■ **EXTRACTED RECORDS**
>>>>
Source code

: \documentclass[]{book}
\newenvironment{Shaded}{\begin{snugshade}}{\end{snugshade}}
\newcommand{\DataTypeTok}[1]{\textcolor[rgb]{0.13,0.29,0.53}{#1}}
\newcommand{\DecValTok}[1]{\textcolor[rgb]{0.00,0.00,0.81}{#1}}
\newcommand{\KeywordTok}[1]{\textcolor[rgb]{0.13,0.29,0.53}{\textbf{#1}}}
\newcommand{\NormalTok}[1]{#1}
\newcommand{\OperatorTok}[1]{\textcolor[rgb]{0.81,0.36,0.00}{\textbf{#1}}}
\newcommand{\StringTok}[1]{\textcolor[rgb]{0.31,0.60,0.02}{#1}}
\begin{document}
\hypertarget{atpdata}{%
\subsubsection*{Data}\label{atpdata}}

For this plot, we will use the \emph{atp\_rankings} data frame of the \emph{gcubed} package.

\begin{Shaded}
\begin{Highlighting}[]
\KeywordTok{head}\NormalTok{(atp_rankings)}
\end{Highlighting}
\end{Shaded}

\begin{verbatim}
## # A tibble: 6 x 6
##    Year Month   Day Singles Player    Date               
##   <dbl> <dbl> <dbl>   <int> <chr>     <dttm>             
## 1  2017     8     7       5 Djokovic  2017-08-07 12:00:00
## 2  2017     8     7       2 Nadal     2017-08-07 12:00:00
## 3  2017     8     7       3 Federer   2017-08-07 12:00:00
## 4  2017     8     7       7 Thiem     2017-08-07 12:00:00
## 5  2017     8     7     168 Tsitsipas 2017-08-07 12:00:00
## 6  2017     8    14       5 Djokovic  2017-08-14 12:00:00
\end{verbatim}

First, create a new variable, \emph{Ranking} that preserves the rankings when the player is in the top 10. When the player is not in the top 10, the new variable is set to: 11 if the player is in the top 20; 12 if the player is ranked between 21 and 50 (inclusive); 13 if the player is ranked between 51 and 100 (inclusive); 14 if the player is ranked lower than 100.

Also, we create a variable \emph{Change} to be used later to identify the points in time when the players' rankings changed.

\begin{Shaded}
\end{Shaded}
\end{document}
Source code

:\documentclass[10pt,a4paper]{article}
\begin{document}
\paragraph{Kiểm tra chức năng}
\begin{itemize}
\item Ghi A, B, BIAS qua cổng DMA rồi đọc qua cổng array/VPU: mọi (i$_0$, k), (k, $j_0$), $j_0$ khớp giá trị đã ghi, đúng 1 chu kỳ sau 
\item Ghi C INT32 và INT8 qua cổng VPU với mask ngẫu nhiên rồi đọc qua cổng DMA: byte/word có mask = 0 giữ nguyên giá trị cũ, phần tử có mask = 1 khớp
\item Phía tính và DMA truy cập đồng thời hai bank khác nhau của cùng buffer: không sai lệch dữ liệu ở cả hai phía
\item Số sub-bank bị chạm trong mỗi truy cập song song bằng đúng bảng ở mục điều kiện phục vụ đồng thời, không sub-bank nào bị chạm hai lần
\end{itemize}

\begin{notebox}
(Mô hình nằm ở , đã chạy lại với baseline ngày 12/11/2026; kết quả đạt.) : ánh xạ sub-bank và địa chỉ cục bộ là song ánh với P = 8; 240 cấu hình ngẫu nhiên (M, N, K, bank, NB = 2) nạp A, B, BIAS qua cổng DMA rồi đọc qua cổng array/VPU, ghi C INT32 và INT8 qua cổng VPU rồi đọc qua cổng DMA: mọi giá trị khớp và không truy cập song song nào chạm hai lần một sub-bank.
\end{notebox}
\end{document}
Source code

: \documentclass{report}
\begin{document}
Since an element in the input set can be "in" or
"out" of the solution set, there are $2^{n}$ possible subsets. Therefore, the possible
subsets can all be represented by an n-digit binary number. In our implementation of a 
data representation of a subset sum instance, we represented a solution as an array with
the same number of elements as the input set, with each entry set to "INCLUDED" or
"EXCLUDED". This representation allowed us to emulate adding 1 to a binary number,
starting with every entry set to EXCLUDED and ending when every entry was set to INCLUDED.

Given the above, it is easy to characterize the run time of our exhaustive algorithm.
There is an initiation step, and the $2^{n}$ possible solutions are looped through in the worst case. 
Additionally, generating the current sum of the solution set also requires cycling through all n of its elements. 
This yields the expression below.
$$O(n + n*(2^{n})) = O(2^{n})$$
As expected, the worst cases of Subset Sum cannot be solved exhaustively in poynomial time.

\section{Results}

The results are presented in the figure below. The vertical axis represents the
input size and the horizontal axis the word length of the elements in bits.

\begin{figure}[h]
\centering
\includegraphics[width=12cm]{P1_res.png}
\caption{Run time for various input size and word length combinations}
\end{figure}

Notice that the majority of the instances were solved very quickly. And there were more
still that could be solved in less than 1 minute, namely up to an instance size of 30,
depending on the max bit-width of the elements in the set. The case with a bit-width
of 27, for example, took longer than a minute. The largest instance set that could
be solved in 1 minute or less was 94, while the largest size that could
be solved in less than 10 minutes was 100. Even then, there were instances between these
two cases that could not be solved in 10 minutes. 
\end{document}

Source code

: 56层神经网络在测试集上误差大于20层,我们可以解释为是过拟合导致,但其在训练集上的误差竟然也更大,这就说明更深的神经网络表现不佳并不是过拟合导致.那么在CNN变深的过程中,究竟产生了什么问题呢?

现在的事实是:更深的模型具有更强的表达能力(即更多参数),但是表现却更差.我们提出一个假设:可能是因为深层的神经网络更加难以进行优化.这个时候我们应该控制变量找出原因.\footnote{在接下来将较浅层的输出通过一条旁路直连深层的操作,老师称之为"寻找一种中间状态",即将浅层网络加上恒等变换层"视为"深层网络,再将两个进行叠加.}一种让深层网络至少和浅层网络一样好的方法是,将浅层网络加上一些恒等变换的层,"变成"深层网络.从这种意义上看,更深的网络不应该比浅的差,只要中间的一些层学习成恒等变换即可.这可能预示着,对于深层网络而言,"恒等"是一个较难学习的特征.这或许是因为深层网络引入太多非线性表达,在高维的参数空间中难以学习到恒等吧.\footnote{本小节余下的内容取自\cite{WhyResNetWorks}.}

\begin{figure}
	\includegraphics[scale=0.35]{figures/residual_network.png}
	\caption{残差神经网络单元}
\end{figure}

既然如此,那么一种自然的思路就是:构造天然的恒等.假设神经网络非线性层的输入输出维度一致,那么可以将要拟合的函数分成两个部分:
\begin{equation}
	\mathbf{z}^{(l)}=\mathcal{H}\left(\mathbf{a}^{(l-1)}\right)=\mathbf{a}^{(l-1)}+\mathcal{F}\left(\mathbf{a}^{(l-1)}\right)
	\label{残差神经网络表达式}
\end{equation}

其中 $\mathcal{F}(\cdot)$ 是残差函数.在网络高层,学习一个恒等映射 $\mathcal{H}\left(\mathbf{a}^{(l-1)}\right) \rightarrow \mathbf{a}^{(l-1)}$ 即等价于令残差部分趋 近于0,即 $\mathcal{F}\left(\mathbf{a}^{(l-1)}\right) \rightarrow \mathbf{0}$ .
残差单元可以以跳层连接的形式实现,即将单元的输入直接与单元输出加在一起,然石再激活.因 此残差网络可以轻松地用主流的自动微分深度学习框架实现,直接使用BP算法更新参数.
<<<<
■ **AIM OF THE EXERCISE**
A verbatim copy of the records above should be returned.

■ **ANSWER TO THIS PROBLEM**
Source code

: \documentclass[]{book}
\newenvironment{Shaded}{\begin{snugshade}}{\end{snugshade}}
\newcommand{\DataTypeTok}[1]{\textcolor[rgb]{0.13,0.29,0.53}{#1}}
\newcommand{\DecValTok}[1]{\textcolor[rgb]{0.00,0.00,0.81}{#1}}
\newcommand{\KeywordTok}[1]{\textcolor[rgb]{0.13,0.29,0.53}{\textbf{#1}}}
\newcommand{\NormalTok}[1]{#1}
\newcommand{\OperatorTok}[1]{\textcolor[rgb]{0.81,0.36,0.00}{\textbf{#1}}}
\newcommand{\StringTok}[1]{\textcolor[rgb]{0.31,0.60,0.02}{#1}}
\begin{document}
\hypertarget{atpdata}{%
\subsubsection*{Data}\label{atpdata}}

For this plot, we will use the \emph{atp\_rankings} data frame of the \emph{gcubed} package.

\begin{Shaded}
\begin{Highlighting}[]
\KeywordTok{head}\NormalTok{(atp_rankings)}
\end{Highlighting}
\end{Shaded}

\begin{verbatim}
## # A tibble: 6 x 6
##    Year Month   Day Singles Player    Date               
##   <dbl> <dbl> <dbl>   <int> <chr>     <dttm>             
## 1  2017     8     7       5 Djokovic  2017-08-07 12:00:00
## 2  2017     8     7       2 Nadal     2017-08-07 12:00:00
## 3  2017     8     7       3 Federer   2017-08-07 12:00:00
## 4  2017     8     7       7 Thiem     2017-08-07 12:00:00
## 5  2017     8     7     168 Tsitsipas 2017-08-07 12:00:00
## 6  2017     8    14       5 Djokovic  2017-08-14 12:00:00
\end{verbatim}

First, create a new variable, \emph{Ranking} that preserves the rankings when the player is in the top 10. When the player is not in the top 10, the new variable is set to: 11 if the player is in the top 20; 12 if the player is ranked between 21 and 50 (inclusive); 13 if the player is ranked between 51 and 100 (inclusive); 14 if the player is ranked lower than 100.

Also, we create a variable \emph{Change} to be used later to identify the points in time when the players' rankings changed.

\begin{Shaded}
\end{Shaded}
\end{document}
Source code

:\documentclass[10pt,a4paper]{article}
\begin{document}
\paragraph{Kiểm tra chức năng}
\begin{itemize}
\item Ghi A, B, BIAS qua cổng DMA rồi đọc qua cổng array/VPU: mọi (i$_0$, k), (k, $j_0$), $j_0$ khớp giá trị đã ghi, đúng 1 chu kỳ sau 
\item Ghi C INT32 và INT8 qua cổng VPU với mask ngẫu nhiên rồi đọc qua cổng DMA: byte/word có mask = 0 giữ nguyên giá trị cũ, phần tử có mask = 1 khớp
\item Phía tính và DMA truy cập đồng thời hai bank khác nhau của cùng buffer: không sai lệch dữ liệu ở cả hai phía
\item Số sub-bank bị chạm trong mỗi truy cập song song bằng đúng bảng ở mục điều kiện phục vụ đồng thời, không sub-bank nào bị chạm hai lần
\end{itemize}

\begin{notebox}
(Mô hình nằm ở , đã chạy lại với baseline ngày 12/11/2026; kết quả đạt.) : ánh xạ sub-bank và địa chỉ cục bộ là song ánh với P = 8; 240 cấu hình ngẫu nhiên (M, N, K, bank, NB = 2) nạp A, B, BIAS qua cổng DMA rồi đọc qua cổng array/VPU, ghi C INT32 và INT8 qua cổng VPU rồi đọc qua cổng DMA: mọi giá trị khớp và không truy cập song song nào chạm hai lần một sub-bank.
\end{notebox}
\end{document}
Source code

: \documentclass{report}
\begin{document}
Since an element in the input set can be "in" or
"out" of the solution set, there are $2^{n}$ possible subsets. Therefore, the possible
subsets can all be represented by an n-digit binary number. In our implementation of a 
data representation of a subset sum instance, we represented a solution as an array with
the same number of elements as the input set, with each entry set to "INCLUDED" or
"EXCLUDED". This representation allowed us to emulate adding 1 to a binary number,
starting with every entry set to EXCLUDED and ending when every entry was set to INCLUDED.

Given the above, it is easy to characterize the run time of our exhaustive algorithm.
There is an initiation step, and the $2^{n}$ possible solutions are looped through in the worst case. 
Additionally, generating the current sum of the solution set also requires cycling through all n of its elements. 
This yields the expression below.
$$O(n + n*(2^{n})) = O(2^{n})$$
As expected, the worst cases of Subset Sum cannot be solved exhaustively in poynomial time.

\section{Results}

The results are presented in the figure below. The vertical axis represents the
input size and the horizontal axis the word length of the elements in bits.

\begin{figure}[h]
\centering
\includegraphics[width=12cm]{P1_res.png}
\caption{Run time for various input size and word length combinations}
\end{figure}

Notice that the majority of the instances were solved very quickly. And there were more
still that could be solved in less than 1 minute, namely up to an instance size of 30,
depending on the max bit-width of the elements in the set. The case with a bit-width
of 27, for example, took longer than a minute. The largest instance set that could
be solved in 1 minute or less was 94, while the largest size that could
be solved in less than 10 minutes was 100. Even then, there were instances between these
two cases that could not be solved in 10 minutes. 
\end{document}

Source code

: 56层神经网络在测试集上误差大于20层,我们可以解释为是过拟合导致,但其在训练集上的误差竟然也更大,这就说明更深的神经网络表现不佳并不是过拟合导致.那么在CNN变深的过程中,究竟产生了什么问题呢?

现在的事实是:更深的模型具有更强的表达能力(即更多参数),但是表现却更差.我们提出一个假设:可能是因为深层的神经网络更加难以进行优化.这个时候我们应该控制变量找出原因.\footnote{在接下来将较浅层的输出通过一条旁路直连深层的操作,老师称之为"寻找一种中间状态",即将浅层网络加上恒等变换层"视为"深层网络,再将两个进行叠加.}一种让深层网络至少和浅层网络一样好的方法是,将浅层网络加上一些恒等变换的层,"变成"深层网络.从这种意义上看,更深的网络不应该比浅的差,只要中间的一些层学习成恒等变换即可.这可能预示着,对于深层网络而言,"恒等"是一个较难学习的特征.这或许是因为深层网络引入太多非线性表达,在高维的参数空间中难以学习到恒等吧.\footnote{本小节余下的内容取自\cite{WhyResNetWorks}.}

\begin{figure}
	\includegraphics[scale=0.35]{figures/residual_network.png}
	\caption{残差神经网络单元}
\end{figure}

既然如此,那么一种自然的思路就是:构造天然的恒等.假设神经网络非线性层的输入输出维度一致,那么可以将要拟合的函数分成两个部分:
\begin{equation}
	\mathbf{z}^{(l)}=\mathcal{H}\left(\mathbf{a}^{(l-1)}\right)=\mathbf{a}^{(l-1)}+\mathcal{F}\left(\mathbf{a}^{(l-1)}\right)
	\label{残差神经网络表达式}
\end{equation}

其中 $\mathcal{F}(\cdot)$ 是残差函数.在网络高层,学习一个恒等映射 $\mathcal{H}\left(\mathbf{a}^{(l-1)}\right) \rightarrow \mathbf{a}^{(l-1)}$ 即等价于令残差部分趋 近于0,即 $\mathcal{F}\left(\mathbf{a}^{(l-1)}\right) \rightarrow \mathbf{0}$ .
残差单元可以以跳层连接的形式实现,即将单元的输入直接与单元输出加在一起,然石再激活.因 此残差网络可以轻松地用主流的自动微分深度学习框架实现,直接使用BP算法更新参数.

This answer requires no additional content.